**TASK REQUIREMENTS:** Your task is to transcribe the entries below exactly, from their first line down to the line containing "1. **[2209.00474](http://arxiv.org/abs/2209.00474)** Holographic", and to stop there.

# # #

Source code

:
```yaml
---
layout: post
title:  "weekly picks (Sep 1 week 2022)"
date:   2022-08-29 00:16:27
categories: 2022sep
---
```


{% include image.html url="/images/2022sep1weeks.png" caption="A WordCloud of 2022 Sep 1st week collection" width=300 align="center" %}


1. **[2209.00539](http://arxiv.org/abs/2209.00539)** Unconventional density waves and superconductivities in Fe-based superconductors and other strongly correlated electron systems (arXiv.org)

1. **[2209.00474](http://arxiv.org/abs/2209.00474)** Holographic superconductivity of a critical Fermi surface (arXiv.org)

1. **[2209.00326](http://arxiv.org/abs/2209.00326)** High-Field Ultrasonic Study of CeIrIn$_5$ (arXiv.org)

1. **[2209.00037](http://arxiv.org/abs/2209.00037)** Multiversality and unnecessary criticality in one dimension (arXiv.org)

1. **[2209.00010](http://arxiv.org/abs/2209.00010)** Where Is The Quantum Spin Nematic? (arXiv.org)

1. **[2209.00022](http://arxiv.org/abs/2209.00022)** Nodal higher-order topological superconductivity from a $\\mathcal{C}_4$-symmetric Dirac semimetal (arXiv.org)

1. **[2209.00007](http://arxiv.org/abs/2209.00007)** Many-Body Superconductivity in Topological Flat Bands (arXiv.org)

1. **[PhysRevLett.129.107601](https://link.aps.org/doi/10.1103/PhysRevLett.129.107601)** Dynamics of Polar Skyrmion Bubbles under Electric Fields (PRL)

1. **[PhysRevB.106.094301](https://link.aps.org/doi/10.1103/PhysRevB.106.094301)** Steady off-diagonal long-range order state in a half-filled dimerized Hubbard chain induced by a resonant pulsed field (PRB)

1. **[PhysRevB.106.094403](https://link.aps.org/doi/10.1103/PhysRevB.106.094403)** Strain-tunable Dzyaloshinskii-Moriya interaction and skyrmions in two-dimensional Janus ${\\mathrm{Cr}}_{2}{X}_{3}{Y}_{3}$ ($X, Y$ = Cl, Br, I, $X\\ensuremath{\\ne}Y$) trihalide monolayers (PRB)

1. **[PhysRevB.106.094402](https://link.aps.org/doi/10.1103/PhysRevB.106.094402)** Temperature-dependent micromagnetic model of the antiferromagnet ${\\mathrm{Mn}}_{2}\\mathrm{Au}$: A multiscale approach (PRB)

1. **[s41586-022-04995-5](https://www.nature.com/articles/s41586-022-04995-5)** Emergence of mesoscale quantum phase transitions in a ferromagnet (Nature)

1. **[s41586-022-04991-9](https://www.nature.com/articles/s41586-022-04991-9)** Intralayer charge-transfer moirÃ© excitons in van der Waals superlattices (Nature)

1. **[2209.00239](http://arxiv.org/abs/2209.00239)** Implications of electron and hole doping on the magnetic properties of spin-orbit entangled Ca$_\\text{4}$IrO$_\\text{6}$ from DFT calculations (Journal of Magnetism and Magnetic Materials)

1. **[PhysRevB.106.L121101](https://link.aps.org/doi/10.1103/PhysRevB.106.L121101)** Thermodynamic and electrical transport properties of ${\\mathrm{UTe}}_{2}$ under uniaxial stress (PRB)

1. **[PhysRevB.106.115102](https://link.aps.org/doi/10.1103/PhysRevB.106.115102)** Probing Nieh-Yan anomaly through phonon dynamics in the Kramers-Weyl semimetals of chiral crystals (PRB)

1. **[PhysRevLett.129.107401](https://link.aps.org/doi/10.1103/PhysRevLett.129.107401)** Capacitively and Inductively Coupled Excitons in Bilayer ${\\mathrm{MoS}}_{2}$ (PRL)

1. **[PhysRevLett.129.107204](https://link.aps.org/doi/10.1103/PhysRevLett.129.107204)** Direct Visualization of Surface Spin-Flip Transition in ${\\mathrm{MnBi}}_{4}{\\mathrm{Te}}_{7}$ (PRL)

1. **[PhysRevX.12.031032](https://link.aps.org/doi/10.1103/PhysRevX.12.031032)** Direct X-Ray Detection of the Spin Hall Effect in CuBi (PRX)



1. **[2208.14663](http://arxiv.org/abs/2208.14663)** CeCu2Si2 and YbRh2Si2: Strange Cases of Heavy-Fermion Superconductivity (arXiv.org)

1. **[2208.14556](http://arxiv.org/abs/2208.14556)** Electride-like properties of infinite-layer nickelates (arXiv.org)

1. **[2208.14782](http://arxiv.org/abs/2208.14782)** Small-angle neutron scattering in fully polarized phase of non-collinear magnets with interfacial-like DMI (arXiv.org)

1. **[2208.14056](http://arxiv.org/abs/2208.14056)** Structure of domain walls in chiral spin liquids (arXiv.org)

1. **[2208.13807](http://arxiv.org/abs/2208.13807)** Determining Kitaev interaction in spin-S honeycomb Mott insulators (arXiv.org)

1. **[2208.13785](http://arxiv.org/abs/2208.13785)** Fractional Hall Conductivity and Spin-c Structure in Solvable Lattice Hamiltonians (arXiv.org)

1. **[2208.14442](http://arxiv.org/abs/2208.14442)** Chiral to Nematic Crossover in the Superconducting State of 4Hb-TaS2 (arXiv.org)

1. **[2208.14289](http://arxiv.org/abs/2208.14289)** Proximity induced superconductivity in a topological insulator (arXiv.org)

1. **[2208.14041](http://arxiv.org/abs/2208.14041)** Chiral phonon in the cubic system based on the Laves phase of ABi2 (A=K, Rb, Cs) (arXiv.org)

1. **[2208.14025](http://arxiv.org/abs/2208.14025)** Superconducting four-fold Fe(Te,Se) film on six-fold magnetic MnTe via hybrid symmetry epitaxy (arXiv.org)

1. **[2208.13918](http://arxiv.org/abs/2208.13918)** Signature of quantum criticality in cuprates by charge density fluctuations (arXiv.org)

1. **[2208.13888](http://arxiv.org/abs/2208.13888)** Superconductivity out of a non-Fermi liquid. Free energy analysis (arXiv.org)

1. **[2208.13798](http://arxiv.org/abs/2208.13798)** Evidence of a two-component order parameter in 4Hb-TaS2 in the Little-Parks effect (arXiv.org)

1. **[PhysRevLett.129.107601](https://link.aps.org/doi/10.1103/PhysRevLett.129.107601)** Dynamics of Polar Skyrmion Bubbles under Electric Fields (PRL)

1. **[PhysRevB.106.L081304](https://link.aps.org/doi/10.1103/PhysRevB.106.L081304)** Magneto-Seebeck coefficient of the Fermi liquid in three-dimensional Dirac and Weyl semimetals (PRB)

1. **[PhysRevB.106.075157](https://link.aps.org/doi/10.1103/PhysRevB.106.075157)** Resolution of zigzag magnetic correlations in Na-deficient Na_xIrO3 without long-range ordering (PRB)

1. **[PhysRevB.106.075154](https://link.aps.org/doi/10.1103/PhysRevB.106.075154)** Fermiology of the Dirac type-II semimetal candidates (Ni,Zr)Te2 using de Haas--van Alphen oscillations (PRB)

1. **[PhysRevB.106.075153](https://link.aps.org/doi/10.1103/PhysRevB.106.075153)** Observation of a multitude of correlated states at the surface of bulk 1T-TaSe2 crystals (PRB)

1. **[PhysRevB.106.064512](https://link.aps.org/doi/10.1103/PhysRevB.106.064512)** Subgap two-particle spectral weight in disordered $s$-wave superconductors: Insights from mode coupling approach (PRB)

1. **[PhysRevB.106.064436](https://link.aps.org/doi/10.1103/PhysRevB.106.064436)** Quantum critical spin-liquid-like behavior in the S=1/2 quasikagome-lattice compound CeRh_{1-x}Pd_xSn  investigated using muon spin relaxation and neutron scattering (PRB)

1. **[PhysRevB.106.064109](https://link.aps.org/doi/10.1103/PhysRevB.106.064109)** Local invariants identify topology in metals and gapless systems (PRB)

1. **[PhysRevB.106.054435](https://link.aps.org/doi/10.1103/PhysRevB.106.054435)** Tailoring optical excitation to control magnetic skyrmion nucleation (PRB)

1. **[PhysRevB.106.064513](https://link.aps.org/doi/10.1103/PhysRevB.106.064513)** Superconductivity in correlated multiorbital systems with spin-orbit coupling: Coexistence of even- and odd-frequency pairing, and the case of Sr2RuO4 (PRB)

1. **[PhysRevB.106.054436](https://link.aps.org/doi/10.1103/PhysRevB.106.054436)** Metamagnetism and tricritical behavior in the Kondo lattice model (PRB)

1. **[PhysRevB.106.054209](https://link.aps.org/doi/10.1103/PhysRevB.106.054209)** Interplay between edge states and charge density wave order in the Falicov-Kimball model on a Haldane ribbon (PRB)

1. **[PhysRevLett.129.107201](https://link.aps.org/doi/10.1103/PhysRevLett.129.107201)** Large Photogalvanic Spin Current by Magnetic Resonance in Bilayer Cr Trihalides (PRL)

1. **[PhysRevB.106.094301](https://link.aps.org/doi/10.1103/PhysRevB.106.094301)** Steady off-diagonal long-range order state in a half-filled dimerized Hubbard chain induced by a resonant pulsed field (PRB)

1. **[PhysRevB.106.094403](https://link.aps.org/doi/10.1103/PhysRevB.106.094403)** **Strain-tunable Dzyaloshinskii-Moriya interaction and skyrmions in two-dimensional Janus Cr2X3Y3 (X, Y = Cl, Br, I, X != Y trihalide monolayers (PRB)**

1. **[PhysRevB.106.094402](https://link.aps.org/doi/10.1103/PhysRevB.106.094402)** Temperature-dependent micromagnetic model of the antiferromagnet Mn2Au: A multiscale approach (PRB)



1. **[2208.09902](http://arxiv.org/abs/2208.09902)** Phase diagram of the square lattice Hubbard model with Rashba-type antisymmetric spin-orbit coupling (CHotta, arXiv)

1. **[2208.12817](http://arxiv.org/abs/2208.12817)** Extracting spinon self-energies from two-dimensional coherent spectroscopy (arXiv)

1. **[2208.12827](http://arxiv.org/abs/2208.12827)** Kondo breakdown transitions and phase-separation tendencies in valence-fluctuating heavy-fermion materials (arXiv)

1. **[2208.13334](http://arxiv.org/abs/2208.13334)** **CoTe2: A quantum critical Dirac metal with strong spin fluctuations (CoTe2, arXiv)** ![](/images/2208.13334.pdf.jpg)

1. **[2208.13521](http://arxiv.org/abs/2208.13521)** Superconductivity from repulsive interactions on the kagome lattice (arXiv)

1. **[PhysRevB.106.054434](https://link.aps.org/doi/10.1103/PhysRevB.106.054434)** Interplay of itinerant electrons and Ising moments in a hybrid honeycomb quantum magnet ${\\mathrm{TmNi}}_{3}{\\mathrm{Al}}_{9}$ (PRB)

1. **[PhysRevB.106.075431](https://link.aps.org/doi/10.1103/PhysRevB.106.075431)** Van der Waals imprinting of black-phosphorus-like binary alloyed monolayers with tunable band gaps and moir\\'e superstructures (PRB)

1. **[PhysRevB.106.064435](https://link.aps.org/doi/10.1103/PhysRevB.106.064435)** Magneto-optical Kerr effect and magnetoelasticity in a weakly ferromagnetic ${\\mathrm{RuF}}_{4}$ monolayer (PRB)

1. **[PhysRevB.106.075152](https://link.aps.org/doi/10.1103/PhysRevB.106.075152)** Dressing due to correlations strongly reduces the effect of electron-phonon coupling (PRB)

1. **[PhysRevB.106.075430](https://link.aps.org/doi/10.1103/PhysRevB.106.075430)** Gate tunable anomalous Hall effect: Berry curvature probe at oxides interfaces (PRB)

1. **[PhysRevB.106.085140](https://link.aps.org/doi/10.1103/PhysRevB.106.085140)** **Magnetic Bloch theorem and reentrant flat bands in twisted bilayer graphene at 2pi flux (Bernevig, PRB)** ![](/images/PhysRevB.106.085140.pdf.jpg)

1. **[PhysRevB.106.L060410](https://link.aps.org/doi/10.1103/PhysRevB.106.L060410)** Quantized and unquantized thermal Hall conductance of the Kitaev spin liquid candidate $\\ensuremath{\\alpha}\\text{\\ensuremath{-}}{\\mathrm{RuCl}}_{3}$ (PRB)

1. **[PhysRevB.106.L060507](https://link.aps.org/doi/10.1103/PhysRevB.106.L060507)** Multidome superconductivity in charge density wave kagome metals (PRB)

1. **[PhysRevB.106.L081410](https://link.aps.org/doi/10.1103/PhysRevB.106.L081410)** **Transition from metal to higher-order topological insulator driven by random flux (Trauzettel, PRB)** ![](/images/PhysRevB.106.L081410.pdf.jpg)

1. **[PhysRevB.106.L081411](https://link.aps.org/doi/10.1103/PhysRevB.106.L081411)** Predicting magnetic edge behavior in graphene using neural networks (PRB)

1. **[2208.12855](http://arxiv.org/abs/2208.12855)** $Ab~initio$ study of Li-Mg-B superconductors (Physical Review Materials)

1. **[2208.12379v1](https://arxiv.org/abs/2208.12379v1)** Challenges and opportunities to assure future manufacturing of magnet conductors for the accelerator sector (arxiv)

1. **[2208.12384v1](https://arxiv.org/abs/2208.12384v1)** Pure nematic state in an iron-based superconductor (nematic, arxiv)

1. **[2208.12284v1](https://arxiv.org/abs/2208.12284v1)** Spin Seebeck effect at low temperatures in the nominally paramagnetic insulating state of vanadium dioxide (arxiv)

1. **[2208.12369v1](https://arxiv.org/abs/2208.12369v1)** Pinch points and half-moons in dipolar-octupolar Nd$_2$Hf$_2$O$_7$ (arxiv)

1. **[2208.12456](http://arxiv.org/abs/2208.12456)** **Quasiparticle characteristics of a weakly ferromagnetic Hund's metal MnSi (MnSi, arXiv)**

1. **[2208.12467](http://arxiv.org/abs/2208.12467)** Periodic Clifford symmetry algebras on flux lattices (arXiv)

# # #

**OUTPUT BELOW:**
Source code

:
```yaml
---
layout: post
title:  "weekly picks (Sep 1 week 2022)"
date:   2022-08-29 00:16:27
categories: 2022sep
---
```


{% include image.html url="/images/2022sep1weeks.png" caption="A WordCloud of 2022 Sep 1st week collection" width=300 align="center" %}


1. **[2209.00539](http://arxiv.org/abs/2209.00539)** Unconventional density waves and superconductivities in Fe-based superconductors and other strongly correlated electron systems (arXiv.org)

1. **[2209.00474](http://arxiv.org/abs/2209.00474)** Holographic superconductivity of a critical Fermi surface (arXiv.org)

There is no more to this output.